■ **Aim of the exercise**
Check each line of the data for "Probability", and copy the ones that have it.

■ **Task material**
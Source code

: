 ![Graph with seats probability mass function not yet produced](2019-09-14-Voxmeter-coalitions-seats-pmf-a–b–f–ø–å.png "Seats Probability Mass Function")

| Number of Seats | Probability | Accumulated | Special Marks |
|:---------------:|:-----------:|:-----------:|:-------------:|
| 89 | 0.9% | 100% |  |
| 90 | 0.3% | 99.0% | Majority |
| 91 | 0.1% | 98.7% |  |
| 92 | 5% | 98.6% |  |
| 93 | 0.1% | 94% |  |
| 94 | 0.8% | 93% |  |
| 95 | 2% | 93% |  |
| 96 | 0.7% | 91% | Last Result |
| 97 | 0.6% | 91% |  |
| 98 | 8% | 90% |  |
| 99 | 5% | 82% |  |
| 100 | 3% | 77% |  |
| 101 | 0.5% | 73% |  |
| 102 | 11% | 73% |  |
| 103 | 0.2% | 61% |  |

■ **Response to this task**
: ![Graph with seats probability mass function not yet produced](2019-09-14-Voxmeter-coalitions-seats-pmf-a–b–f–ø–å.png "Seats Probability Mass Function")
| Number of Seats | Probability | Accumulated | Special Marks |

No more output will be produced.